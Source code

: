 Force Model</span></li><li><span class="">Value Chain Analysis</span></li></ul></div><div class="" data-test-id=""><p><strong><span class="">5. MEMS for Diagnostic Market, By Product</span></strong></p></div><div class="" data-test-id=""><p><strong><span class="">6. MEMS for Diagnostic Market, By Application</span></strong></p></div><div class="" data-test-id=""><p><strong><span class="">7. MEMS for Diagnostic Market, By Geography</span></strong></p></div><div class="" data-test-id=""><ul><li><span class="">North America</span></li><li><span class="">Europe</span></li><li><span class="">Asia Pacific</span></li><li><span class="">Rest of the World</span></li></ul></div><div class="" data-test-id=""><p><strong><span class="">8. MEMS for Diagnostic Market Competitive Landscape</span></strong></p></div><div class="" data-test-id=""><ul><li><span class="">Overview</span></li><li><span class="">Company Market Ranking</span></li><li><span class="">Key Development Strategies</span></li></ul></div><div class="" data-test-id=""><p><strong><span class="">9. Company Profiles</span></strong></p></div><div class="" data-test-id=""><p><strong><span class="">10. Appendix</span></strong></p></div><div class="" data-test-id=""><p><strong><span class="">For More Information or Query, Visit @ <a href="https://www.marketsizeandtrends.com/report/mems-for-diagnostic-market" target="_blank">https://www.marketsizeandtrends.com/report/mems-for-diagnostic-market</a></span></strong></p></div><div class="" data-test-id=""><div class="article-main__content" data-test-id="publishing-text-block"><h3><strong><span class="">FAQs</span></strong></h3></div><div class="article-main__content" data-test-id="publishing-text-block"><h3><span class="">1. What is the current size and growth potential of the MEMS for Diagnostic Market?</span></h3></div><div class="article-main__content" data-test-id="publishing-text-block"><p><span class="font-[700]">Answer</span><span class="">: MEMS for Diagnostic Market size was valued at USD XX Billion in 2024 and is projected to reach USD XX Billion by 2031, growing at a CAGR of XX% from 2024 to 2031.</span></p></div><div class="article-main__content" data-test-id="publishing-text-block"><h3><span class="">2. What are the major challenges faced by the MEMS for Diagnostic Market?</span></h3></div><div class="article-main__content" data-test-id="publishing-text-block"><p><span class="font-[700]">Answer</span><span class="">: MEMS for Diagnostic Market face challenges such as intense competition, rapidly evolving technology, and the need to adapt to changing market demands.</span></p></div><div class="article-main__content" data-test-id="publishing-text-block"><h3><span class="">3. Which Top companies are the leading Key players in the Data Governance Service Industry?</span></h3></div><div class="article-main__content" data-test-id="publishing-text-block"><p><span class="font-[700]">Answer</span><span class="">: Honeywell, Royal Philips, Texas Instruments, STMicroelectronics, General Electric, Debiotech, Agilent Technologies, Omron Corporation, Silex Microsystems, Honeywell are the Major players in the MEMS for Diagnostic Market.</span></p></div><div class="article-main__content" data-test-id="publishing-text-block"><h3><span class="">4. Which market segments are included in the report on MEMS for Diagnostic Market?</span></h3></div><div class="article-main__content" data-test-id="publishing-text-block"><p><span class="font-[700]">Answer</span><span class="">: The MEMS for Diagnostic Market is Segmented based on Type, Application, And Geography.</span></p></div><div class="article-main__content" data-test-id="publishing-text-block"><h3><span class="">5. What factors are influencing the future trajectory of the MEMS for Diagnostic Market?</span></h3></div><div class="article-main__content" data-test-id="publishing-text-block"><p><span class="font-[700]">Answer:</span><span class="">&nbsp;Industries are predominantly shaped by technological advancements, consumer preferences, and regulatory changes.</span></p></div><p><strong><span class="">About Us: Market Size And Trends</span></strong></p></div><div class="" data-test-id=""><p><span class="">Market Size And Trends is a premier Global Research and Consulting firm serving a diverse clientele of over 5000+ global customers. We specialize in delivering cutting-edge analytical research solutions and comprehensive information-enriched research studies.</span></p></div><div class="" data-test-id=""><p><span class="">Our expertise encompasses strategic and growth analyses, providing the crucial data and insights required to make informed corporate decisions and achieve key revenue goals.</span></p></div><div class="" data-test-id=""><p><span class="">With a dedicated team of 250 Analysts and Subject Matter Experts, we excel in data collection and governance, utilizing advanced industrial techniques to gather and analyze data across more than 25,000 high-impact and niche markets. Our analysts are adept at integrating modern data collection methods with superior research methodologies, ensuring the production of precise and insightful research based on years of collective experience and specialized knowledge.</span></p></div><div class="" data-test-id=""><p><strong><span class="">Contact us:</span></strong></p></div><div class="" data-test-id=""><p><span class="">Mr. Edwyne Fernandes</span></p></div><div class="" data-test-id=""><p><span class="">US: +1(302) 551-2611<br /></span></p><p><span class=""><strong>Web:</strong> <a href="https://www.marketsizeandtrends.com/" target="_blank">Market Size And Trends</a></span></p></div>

* * *

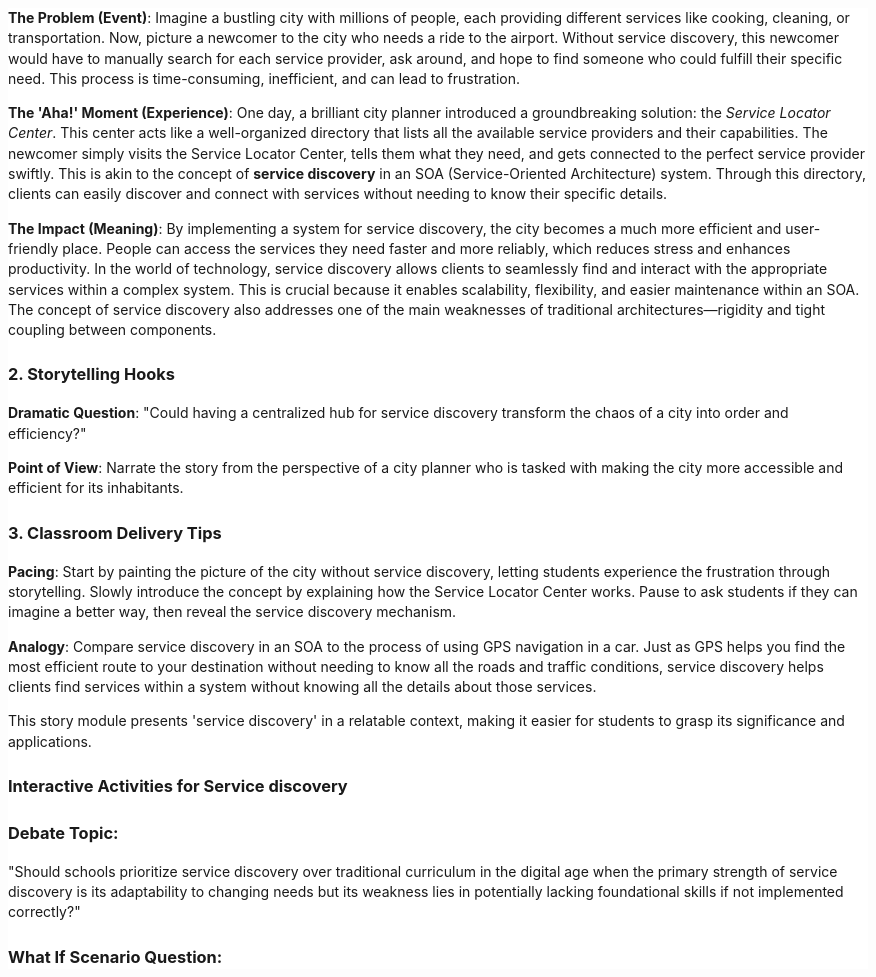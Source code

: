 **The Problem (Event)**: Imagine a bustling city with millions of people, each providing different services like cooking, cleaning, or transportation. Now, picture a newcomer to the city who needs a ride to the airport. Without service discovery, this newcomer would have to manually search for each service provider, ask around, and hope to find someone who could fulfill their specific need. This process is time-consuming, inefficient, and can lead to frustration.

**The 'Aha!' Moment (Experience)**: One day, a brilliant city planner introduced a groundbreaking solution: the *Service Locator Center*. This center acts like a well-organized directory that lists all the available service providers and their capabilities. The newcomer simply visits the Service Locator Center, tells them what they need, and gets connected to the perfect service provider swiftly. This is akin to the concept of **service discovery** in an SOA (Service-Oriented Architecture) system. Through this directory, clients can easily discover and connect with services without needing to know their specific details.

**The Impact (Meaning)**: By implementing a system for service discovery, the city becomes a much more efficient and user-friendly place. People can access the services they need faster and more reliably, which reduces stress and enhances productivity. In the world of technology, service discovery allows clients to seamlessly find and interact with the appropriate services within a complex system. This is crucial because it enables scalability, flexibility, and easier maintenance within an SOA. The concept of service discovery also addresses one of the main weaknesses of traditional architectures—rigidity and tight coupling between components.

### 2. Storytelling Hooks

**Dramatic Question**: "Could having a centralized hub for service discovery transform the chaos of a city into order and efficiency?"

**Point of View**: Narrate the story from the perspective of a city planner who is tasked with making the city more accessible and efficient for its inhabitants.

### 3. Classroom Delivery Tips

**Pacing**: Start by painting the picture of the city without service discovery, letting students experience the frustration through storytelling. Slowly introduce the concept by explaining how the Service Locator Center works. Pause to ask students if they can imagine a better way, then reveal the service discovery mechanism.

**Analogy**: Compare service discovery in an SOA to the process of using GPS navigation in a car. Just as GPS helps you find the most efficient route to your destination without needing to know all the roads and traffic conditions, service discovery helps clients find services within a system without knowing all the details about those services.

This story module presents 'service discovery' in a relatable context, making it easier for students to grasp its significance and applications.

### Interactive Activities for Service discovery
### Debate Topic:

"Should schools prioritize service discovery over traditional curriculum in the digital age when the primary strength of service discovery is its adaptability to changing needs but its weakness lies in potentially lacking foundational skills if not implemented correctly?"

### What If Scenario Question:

What the exercise asks:
Find the line with "### Interactive Activities" in the material above. Reproduce it and each line after it up to and including the line with "### What If".

Answer below:
### Interactive Activities for Service discovery
### Debate Topic:

"Should schools prioritize service discovery over traditional curriculum in the digital age when the primary strength of service discovery is its adaptability to changing needs but its weakness lies in potentially lacking foundational skills if not implemented correctly?"

### What If Scenario Question:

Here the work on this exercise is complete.